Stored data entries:
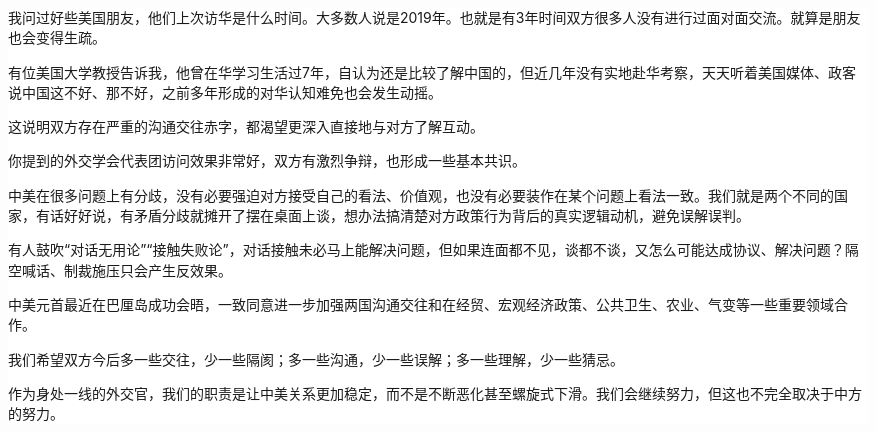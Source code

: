 我问过好些美国朋友，他们上次访华是什么时间。大多数人说是2019年。也就是有3年时间双方很多人没有进行过面对面交流。就算是朋友也会变得生疏。

有位美国大学教授告诉我，他曾在华学习生活过7年，自认为还是比较了解中国的，但近几年没有实地赴华考察，天天听着美国媒体、政客说中国这不好、那不好，之前多年形成的对华认知难免也会发生动摇。

这说明双方存在严重的沟通交往赤字，都渴望更深入直接地与对方了解互动。

你提到的外交学会代表团访问效果非常好，双方有激烈争辩，也形成一些基本共识。

中美在很多问题上有分歧，没有必要强迫对方接受自己的看法、价值观，也没有必要装作在某个问题上看法一致。我们就是两个不同的国家，有话好好说，有矛盾分歧就摊开了摆在桌面上谈，想办法搞清楚对方政策行为背后的真实逻辑动机，避免误解误判。

有人鼓吹“对话无用论”“接触失败论”，对话接触未必马上能解决问题，但如果连面都不见，谈都不谈，又怎么可能达成协议、解决问题？隔空喊话、制裁施压只会产生反效果。

中美元首最近在巴厘岛成功会晤，一致同意进一步加强两国沟通交往和在经贸、宏观经济政策、公共卫生、农业、气变等一些重要领域合作。

我们希望双方今后多一些交往，少一些隔阂；多一些沟通，少一些误解；多一些理解，少一些猜忌。

作为身处一线的外交官，我们的职责是让中美关系更加稳定，而不是不断恶化甚至螺旋式下滑。我们会继续努力，但这也不完全取决于中方的努力。

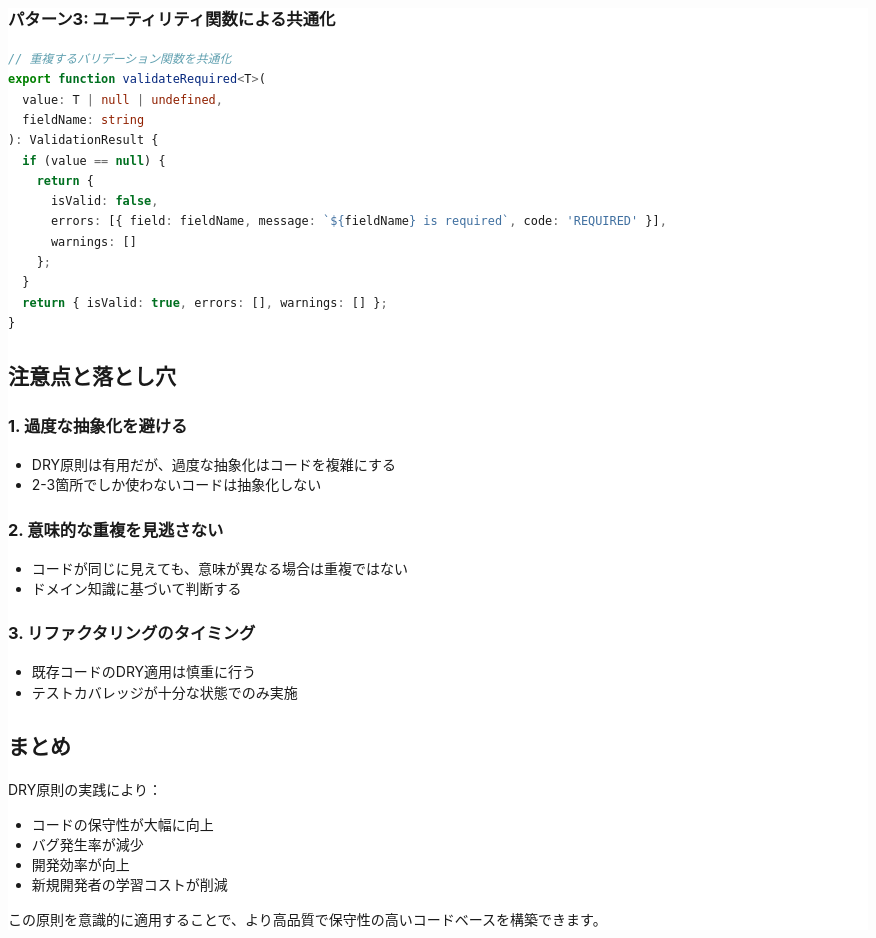 ### パターン3: ユーティリティ関数による共通化
```typescript
// 重複するバリデーション関数を共通化
export function validateRequired<T>(
  value: T | null | undefined,
  fieldName: string
): ValidationResult {
  if (value == null) {
    return {
      isValid: false,
      errors: [{ field: fieldName, message: `${fieldName} is required`, code: 'REQUIRED' }],
      warnings: []
    };
  }
  return { isValid: true, errors: [], warnings: [] };
}
```

## 注意点と落とし穴

### 1. 過度な抽象化を避ける
- DRY原則は有用だが、過度な抽象化はコードを複雑にする
- 2-3箇所でしか使わないコードは抽象化しない

### 2. 意味的な重複を見逃さない
- コードが同じに見えても、意味が異なる場合は重複ではない
- ドメイン知識に基づいて判断する

### 3. リファクタリングのタイミング
- 既存コードのDRY適用は慎重に行う
- テストカバレッジが十分な状態でのみ実施

## まとめ

DRY原則の実践により：
- コードの保守性が大幅に向上
- バグ発生率が減少
- 開発効率が向上
- 新規開発者の学習コストが削減

この原則を意識的に適用することで、より高品質で保守性の高いコードベースを構築できます。
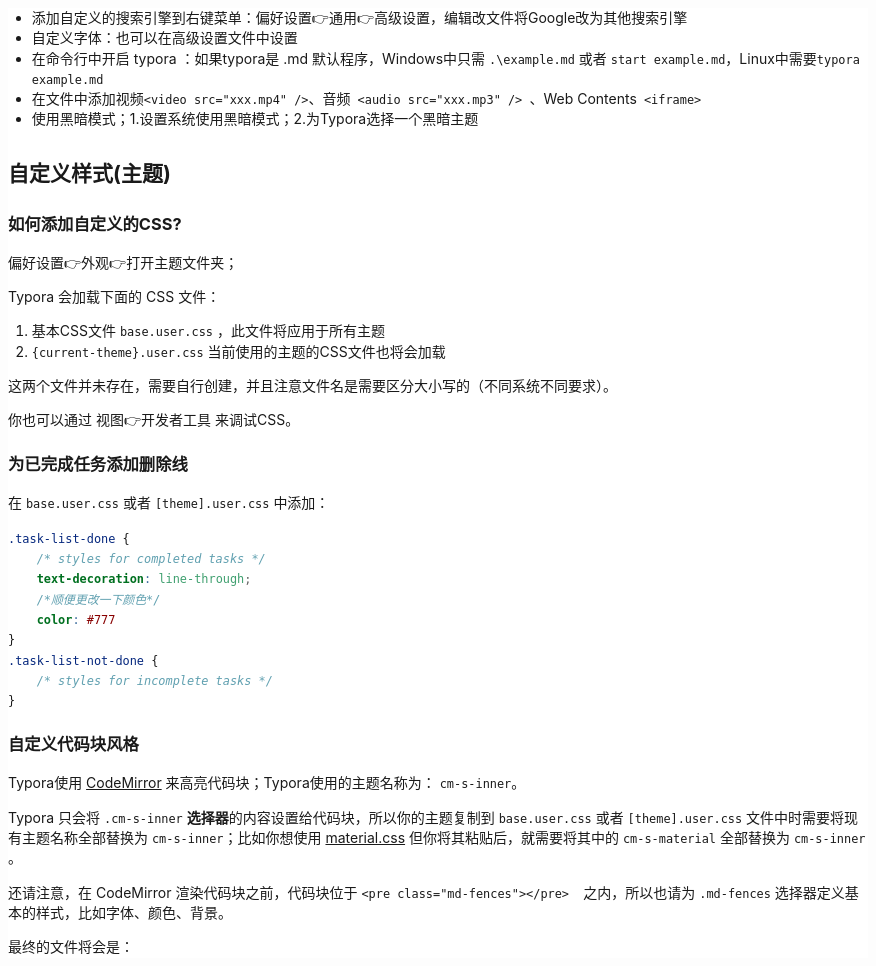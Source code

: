 

- 添加自定义的搜索引擎到右键菜单：偏好设置👉通用👉高级设置，编辑改文件将Google改为其他搜索引擎
- 自定义字体：也可以在高级设置文件中设置
- 在命令行中开启 typora ：如果typora是 .md 默认程序，Windows中只需 `.\example.md` 或者 `start example.md`，Linux中需要`typora example.md`
- 在文件中添加视频`<video src="xxx.mp4" />`、音频`  <audio src="xxx.mp3" />  `、Web Contents`  <iframe>  `
- 使用黑暗模式；1.设置系统使用黑暗模式；2.为Typora选择一个黑暗主题



## 自定义样式(主题)

###  如何添加自定义的CSS?

偏好设置👉外观👉打开主题文件夹；

Typora 会加载下面的 CSS 文件：

1. 基本CSS文件 `base.user.css` ，此文件将应用于所有主题
2. `{current-theme}.user.css` 当前使用的主题的CSS文件也将会加载

 这两个文件并未存在，需要自行创建，并且注意文件名是需要区分大小写的（不同系统不同要求）。

你也可以通过 视图👉开发者工具 来调试CSS。



### 为已完成任务添加删除线

在  `base.user.css` 或者 `[theme].user.css` 中添加：

```css
.task-list-done {
    /* styles for completed tasks */
    text-decoration: line-through;
    /*顺便更改一下颜色*/
    color: #777
}
.task-list-not-done {
    /* styles for incomplete tasks */
}
```



### 自定义代码块风格

Typora使用 [CodeMirror](http://codemirror.net/) 来高亮代码块；Typora使用的主题名称为： `cm-s-inner`。

Typora 只会将 `.cm-s-inner` **选择器**的内容设置给代码块，所以你的主题复制到  `base.user.css` 或者 `[theme].user.css` 文件中时需要将现有主题名称全部替换为 `cm-s-inner`；比如你想使用   [material.css](https://codemirror.net/theme/material.css)  但你将其粘贴后，就需要将其中的 `cm-s-material` 全部替换为 `cm-s-inner` 。

还请注意，在 CodeMirror 渲染代码块之前，代码块位于 `<pre class="md-fences"></pre>  `之内，所以也请为  `.md-fences`  选择器定义基本的样式，比如字体、颜色、背景。

最终的文件将会是：
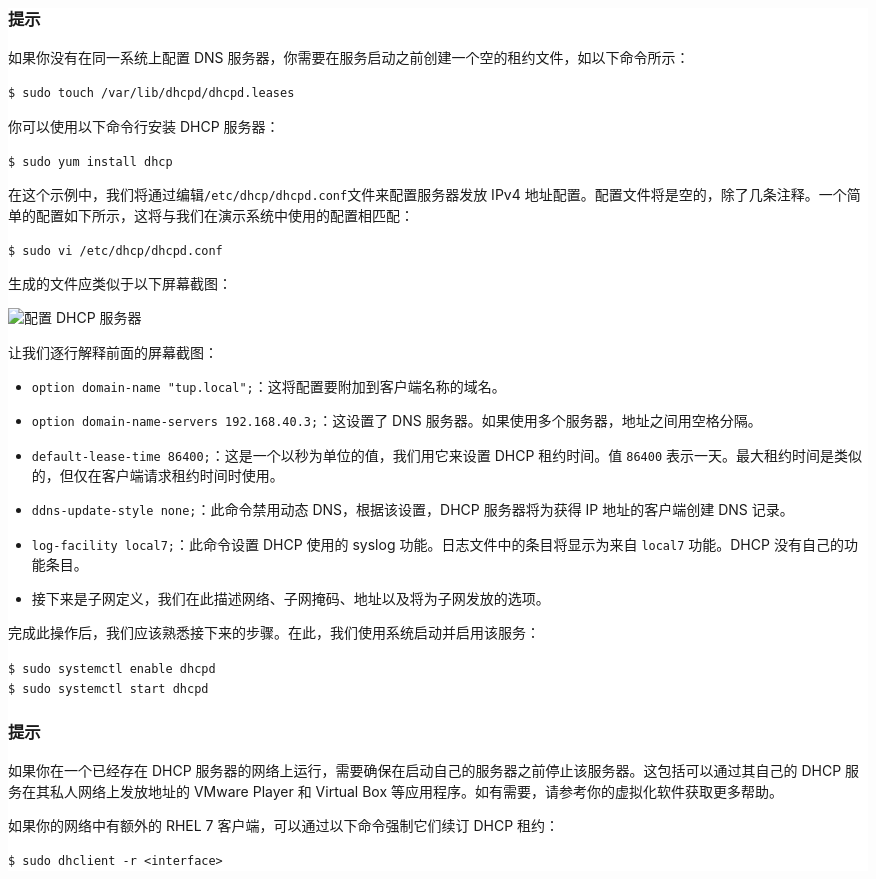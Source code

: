 ### 提示

如果你没有在同一系统上配置 DNS 服务器，你需要在服务启动之前创建一个空的租约文件，如以下命令所示：

```
$ sudo touch /var/lib/dhcpd/dhcpd.leases

```

你可以使用以下命令行安装 DHCP 服务器：

```
$ sudo yum install dhcp

```

在这个示例中，我们将通过编辑`/etc/dhcp/dhcpd.conf`文件来配置服务器发放 IPv4 地址配置。配置文件将是空的，除了几条注释。一个简单的配置如下所示，这将与我们在演示系统中使用的配置相匹配：

```
$ sudo vi /etc/dhcp/dhcpd.conf

```

生成的文件应类似于以下屏幕截图：

![配置 DHCP 服务器](img/image00208.jpeg)

让我们逐行解释前面的屏幕截图：

+   `option domain-name "tup.local";`：这将配置要附加到客户端名称的域名。

+   `option domain-name-servers 192.168.40.3;`：这设置了 DNS 服务器。如果使用多个服务器，地址之间用空格分隔。

+   `default-lease-time 86400;`：这是一个以秒为单位的值，我们用它来设置 DHCP 租约时间。值 `86400` 表示一天。最大租约时间是类似的，但仅在客户端请求租约时间时使用。

+   `ddns-update-style none;`：此命令禁用动态 DNS，根据该设置，DHCP 服务器将为获得 IP 地址的客户端创建 DNS 记录。

+   `log-facility local7;`：此命令设置 DHCP 使用的 syslog 功能。日志文件中的条目将显示为来自 `local7` 功能。DHCP 没有自己的功能条目。

+   接下来是子网定义，我们在此描述网络、子网掩码、地址以及将为子网发放的选项。

完成此操作后，我们应该熟悉接下来的步骤。在此，我们使用系统启动并启用该服务：

```
$ sudo systemctl enable dhcpd
$ sudo systemctl start dhcpd

```

### 提示

如果你在一个已经存在 DHCP 服务器的网络上运行，需要确保在启动自己的服务器之前停止该服务器。这包括可以通过其自己的 DHCP 服务在其私人网络上发放地址的 VMware Player 和 Virtual Box 等应用程序。如有需要，请参考你的虚拟化软件获取更多帮助。

如果你的网络中有额外的 RHEL 7 客户端，可以通过以下命令强制它们续订 DHCP 租约：

```
$ sudo dhclient -r <interface>

```
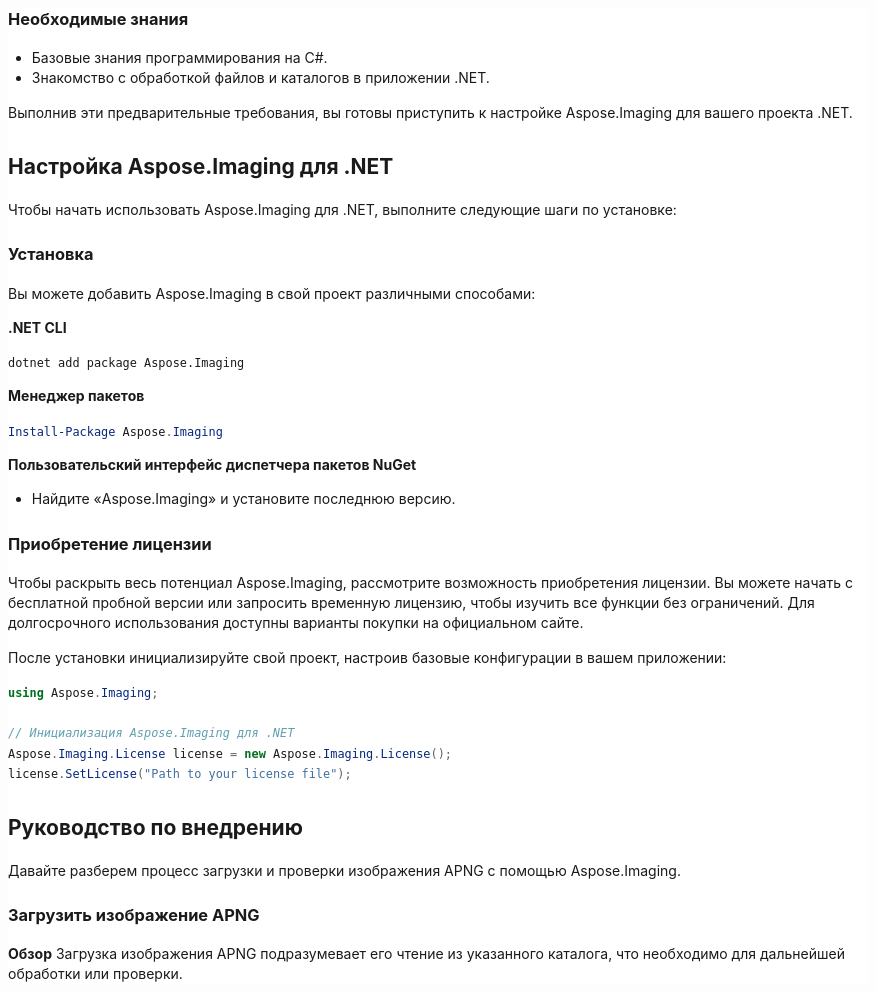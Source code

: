 ### Необходимые знания

- Базовые знания программирования на C#.
- Знакомство с обработкой файлов и каталогов в приложении .NET.

Выполнив эти предварительные требования, вы готовы приступить к настройке Aspose.Imaging для вашего проекта .NET.

## Настройка Aspose.Imaging для .NET

Чтобы начать использовать Aspose.Imaging для .NET, выполните следующие шаги по установке:

### Установка

Вы можете добавить Aspose.Imaging в свой проект различными способами:

**.NET CLI**

```shell
dotnet add package Aspose.Imaging
```

**Менеджер пакетов**

```powershell
Install-Package Aspose.Imaging
```

**Пользовательский интерфейс диспетчера пакетов NuGet**
- Найдите «Aspose.Imaging» и установите последнюю версию.

### Приобретение лицензии

Чтобы раскрыть весь потенциал Aspose.Imaging, рассмотрите возможность приобретения лицензии. Вы можете начать с бесплатной пробной версии или запросить временную лицензию, чтобы изучить все функции без ограничений. Для долгосрочного использования доступны варианты покупки на официальном сайте.

После установки инициализируйте свой проект, настроив базовые конфигурации в вашем приложении:

```csharp
using Aspose.Imaging;

// Инициализация Aspose.Imaging для .NET
Aspose.Imaging.License license = new Aspose.Imaging.License();
license.SetLicense("Path to your license file");
```

## Руководство по внедрению

Давайте разберем процесс загрузки и проверки изображения APNG с помощью Aspose.Imaging.

### Загрузить изображение APNG

**Обзор**
Загрузка изображения APNG подразумевает его чтение из указанного каталога, что необходимо для дальнейшей обработки или проверки.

→ TRY IT:
Respond with the exact lines running from the one that contains "После установки инициализируйте" through the last line of the data above, and no other lines.

→ RESPONSE:
После установки инициализируйте свой проект, настроив базовые конфигурации в вашем приложении:

```csharp
using Aspose.Imaging;

// Инициализация Aspose.Imaging для .NET
Aspose.Imaging.License license = new Aspose.Imaging.License();
license.SetLicense("Path to your license file");
```

## Руководство по внедрению

Давайте разберем процесс загрузки и проверки изображения APNG с помощью Aspose.Imaging.

### Загрузить изображение APNG

**Обзор**
Загрузка изображения APNG подразумевает его чтение из указанного каталога, что необходимо для дальнейшей обработки или проверки.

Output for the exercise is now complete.